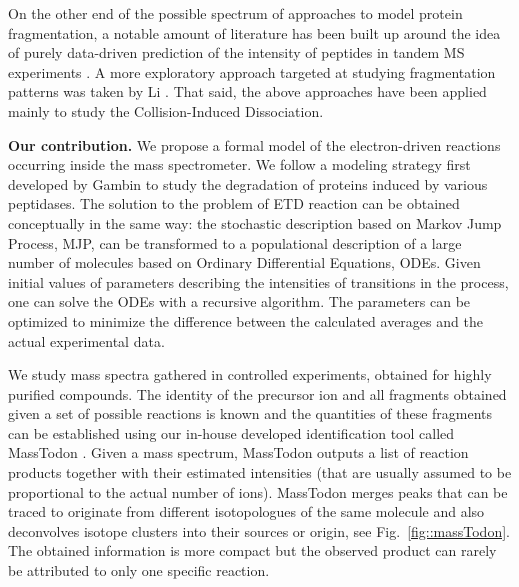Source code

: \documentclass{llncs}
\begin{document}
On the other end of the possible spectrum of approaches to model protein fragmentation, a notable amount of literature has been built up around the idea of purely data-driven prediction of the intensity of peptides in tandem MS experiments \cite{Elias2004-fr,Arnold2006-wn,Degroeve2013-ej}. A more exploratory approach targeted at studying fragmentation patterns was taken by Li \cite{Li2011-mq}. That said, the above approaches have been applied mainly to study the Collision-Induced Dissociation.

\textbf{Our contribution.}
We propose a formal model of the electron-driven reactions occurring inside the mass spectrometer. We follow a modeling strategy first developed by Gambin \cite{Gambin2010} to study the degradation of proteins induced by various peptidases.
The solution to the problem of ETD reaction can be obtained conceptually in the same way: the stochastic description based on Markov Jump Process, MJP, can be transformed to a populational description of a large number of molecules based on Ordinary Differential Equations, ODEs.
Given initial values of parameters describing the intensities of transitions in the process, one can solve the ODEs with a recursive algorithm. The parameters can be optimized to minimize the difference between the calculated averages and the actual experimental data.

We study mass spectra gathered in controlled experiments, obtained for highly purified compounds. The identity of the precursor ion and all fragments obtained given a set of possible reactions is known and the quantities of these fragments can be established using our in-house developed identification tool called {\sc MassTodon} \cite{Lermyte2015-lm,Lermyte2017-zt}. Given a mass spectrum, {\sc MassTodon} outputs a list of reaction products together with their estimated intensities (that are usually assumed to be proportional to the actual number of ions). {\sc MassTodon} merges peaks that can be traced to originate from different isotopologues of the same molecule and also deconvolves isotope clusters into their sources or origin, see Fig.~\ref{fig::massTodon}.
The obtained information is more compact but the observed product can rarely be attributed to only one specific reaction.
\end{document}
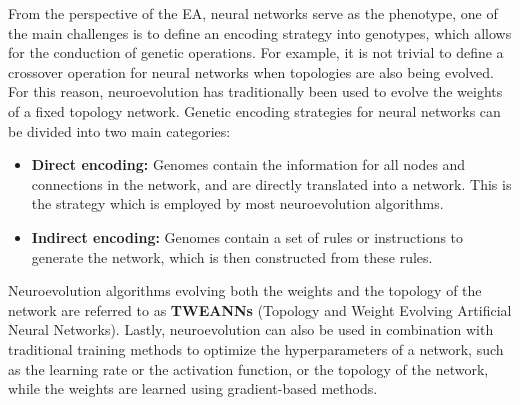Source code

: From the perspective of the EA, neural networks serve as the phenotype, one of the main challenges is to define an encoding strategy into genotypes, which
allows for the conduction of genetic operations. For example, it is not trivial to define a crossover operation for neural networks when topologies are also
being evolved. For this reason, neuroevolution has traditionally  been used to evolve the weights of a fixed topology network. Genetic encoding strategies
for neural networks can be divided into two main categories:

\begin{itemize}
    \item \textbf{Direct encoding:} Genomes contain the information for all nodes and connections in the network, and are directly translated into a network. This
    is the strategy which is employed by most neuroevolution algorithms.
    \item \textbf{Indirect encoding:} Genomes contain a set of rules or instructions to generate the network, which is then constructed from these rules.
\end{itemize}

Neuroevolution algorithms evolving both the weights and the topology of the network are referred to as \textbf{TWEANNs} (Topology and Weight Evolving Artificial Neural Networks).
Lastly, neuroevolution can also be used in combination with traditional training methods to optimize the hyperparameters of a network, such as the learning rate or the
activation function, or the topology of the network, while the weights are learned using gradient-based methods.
★ ★ ★
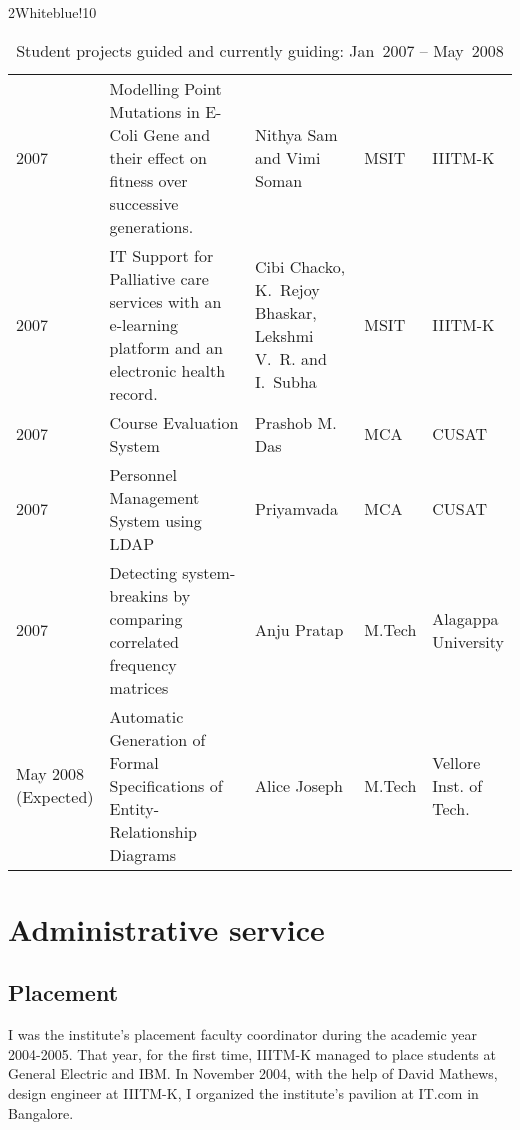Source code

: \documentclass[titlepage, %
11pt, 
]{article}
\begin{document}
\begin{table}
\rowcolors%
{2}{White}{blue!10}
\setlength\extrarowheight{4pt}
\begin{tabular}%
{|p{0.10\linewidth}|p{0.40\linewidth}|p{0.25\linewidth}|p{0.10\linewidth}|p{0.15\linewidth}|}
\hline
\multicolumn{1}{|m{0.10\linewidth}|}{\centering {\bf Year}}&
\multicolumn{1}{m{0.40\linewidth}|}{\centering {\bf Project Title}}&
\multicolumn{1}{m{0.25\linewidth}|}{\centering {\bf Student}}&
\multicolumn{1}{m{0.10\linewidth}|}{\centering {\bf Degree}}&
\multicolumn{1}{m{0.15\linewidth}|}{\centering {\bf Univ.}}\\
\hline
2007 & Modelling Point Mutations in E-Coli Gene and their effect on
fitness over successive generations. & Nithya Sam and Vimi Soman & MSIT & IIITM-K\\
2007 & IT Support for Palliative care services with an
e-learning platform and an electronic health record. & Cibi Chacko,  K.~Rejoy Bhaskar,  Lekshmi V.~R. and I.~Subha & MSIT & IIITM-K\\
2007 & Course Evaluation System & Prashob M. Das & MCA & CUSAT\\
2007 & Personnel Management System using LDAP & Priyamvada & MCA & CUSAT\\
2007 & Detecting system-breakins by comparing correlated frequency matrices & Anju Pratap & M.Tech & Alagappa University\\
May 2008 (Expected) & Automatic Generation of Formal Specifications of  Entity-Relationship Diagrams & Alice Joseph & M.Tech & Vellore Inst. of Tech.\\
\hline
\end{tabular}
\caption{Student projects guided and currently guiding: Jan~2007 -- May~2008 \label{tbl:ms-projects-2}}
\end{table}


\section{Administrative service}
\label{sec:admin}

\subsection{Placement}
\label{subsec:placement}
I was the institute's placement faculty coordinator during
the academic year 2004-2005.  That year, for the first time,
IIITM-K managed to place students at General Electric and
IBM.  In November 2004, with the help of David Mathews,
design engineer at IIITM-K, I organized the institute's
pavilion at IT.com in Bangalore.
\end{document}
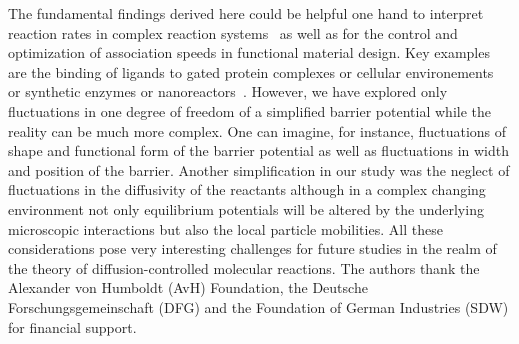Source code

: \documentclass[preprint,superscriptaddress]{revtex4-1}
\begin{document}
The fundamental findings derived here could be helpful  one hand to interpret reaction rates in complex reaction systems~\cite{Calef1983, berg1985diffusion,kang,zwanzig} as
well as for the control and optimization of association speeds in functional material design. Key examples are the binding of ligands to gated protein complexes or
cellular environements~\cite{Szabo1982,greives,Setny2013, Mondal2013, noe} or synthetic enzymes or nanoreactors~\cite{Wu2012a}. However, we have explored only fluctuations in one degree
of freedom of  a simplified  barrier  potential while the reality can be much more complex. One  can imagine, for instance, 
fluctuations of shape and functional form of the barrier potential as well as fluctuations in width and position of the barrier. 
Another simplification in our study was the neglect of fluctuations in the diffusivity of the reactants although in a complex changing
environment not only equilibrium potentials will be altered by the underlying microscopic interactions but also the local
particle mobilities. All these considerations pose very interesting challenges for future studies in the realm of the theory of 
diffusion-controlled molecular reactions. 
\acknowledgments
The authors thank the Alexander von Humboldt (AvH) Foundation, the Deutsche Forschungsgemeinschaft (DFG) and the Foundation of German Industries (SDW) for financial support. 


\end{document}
★ ★ ★
Using the records above, gather all lines where the string "obtained" is present.

*Task response*:
The solution to the problem of ETD reaction can be obtained conceptually in the same way: the stochastic description based on Markov Jump Process, MJP, can be transformed to a populational description of a large number of molecules based on Ordinary Differential Equations, ODEs.
We study mass spectra gathered in controlled experiments, obtained for highly purified compounds. The identity of the precursor ion and all fragments obtained given a set of possible reactions is known and the quantities of these fragments can be established using our in-house developed identification tool called {\sc MassTodon} \cite{Lermyte2015-lm,Lermyte2017-zt}. Given a mass spectrum, {\sc MassTodon} outputs a list of reaction products together with their estimated intensities (that are usually assumed to be proportional to the actual number of ions). {\sc MassTodon} merges peaks that can be traced to originate from different isotopologues of the same molecule and also deconvolves isotope clusters into their sources or origin, see Fig.~\ref{fig::massTodon}.
The obtained information is more compact but the observed product can rarely be attributed to only one specific reaction.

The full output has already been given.